*Berkeley Lab researchers are leaders in an international effort to close in on neutrino mass*
Some of the most intriguing questions in basic physics focus on neutrinos. How much do the different kinds weigh and which is the heaviest? The answers lie in how the three “flavors” of neutrinos – electron, muon, and tau neutrinos – oscillate or mix, changing from one to another as they race virtually without interruption through unbounded reaches of matter and space.
Three mathematical terms known as “mixing angles” described the process, and the Daya Bay Reactor Neutrino Experiment has just begun taking data to establish the last, least-known mixing angle to unprecedented precision. China and the United States lead the international Daya Bay Collaboration, including participants from Russia, the Czech Republic, Hong Kong, and Taiwan. U.S. participation is led by the U.S. Department of Energy’s Lawrence Berkeley National Laboratory (Berkeley Lab).
The last elusive mixing angle is dubbed θ13 (theta one-three) and holds clues to how electrons and their cousins, muons and tau particles, were born in the moments after the big bang. Knowing θ13 could explain why there is more matter than antimatter in the universe – and indeed why there is any matter at all.
The Daya Bay Reactor Neutrino Experiment captures faint flashes of light that indicate antineutrino interactions in detectors filled with scintillator fluids. Each detector is lined with photomultiplier tubes. Two detectors have begun collecting data, two more have been completed, and four are under construction. (Photo by Roy Kaltschmidt, Berkeley Lab Public Affairs)
“The first data from Daya Bay set us on a path to precision that’s an order of magnitude better than present measurements and much more precise than other experiments now in progress,” says Daya Bay co-spokesperson Kam-Biu Luk of Berkeley Lab’s Physics Division, a professor of physics at the University of California at Berkeley. “We’ll measure the amplitude of the oscillation due to the least-known mixing angle to within one percent. The results will be a major contribution to understanding the role of neutrinos in the evolution of basic kinds of matter in the earliest moments after the big bang.”
Data for the Daya Bay Experiment will be collected by eight large detectors buried deep underground in the mountains adjacent to the six powerful nuclear reactors of the China Guangdong Nuclear Power Group in southern China, not far from Hong Kong. Nuclear reactors produce enormous quantities of antineutrinos (which in most vital respects are identical to neutrinos), and the reactors at Daya Bay yield millions of quadrillions of them every second.
Three experimental halls house the detectors, which will measure mixing angle θ13 by comparing the flux and energy distribution of interactions in the pairs of detectors in Halls 1 and 2, each about half a kilometer from the nearest reactors, with the four detectors in Hall 3, which is about two kilometers from the reactors. The very first data are now being recorded in Hall 1.
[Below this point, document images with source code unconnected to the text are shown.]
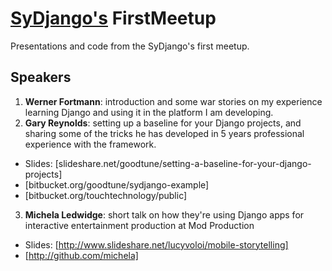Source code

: [SyDjango's](http://www.meetup.com/SyDjango/) FirstMeetup
==========================================================

Presentations and code from the SyDjango's first meetup.

Speakers
---------
1. **Werner Fortmann**: introduction and some war stories on my experience learning Django and using it in the platform I am developing.
2. **Gary Reynolds**: setting up a baseline for your Django projects, and sharing some of the tricks he has developed in 5 years professional experience with the framework.
- Slides: [slideshare.net/goodtune/setting-a-baseline-for-your-django-projects]
- [bitbucket.org/goodtune/sydjango-example]
- [bitbucket.org/touchtechnology/public]
3. **Michela Ledwidge**: short talk on how they're using Django apps for interactive entertainment production at Mod Production
- Slides: [http://www.slideshare.net/lucyvoloi/mobile-storytelling]
- [http://github.com/michela]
The detectors are filled with liquid scintillator, lined with photomultiplier tubes, and shielded from cosmic rays and other background noise. They pinpoint antineutrino interactions by their faint flashes of blue light inside the vessels. Such interactions are exceedingly rare. Somewhat over a thousand a day will be caught by the near detectors, and only a few hundred a day by the far detectors.
“To achieve our one-percent goal, the differences in sensitivity among all eight detectors must be almost imperceptible, to within four-tenths of a percent of one another,” says William Edwards of Berkeley Lab’s Physics Division, Daya Bay’s U.S. Project and Operations Manager. “Although all data will contribute to the measurement, initial data-taking will be aimed at understanding the systematics of the antineutrino detectors in Hall 1 – basically to find out how identical they are.”
Hall 2, the other near hall, is expected to begin taking data this fall. As more data flows in, the upper limit on the value of the θ13 measurement will continue to trend lower.
“When the Far Hall comes on line next summer,” says Edwards, “the limit will drop like a rock. We’ll achieve a sensitivity on the measurement that is not possible with any other detector now planned or under construction.”
From two to three years of data collection with all eight detectors will be needed to meet the goal of measuring the oscillation amplitude of θ13 to within one percent. It’s a sensitivity not expected to be surpassed for a long time to come.
*Source: Berkeley Lab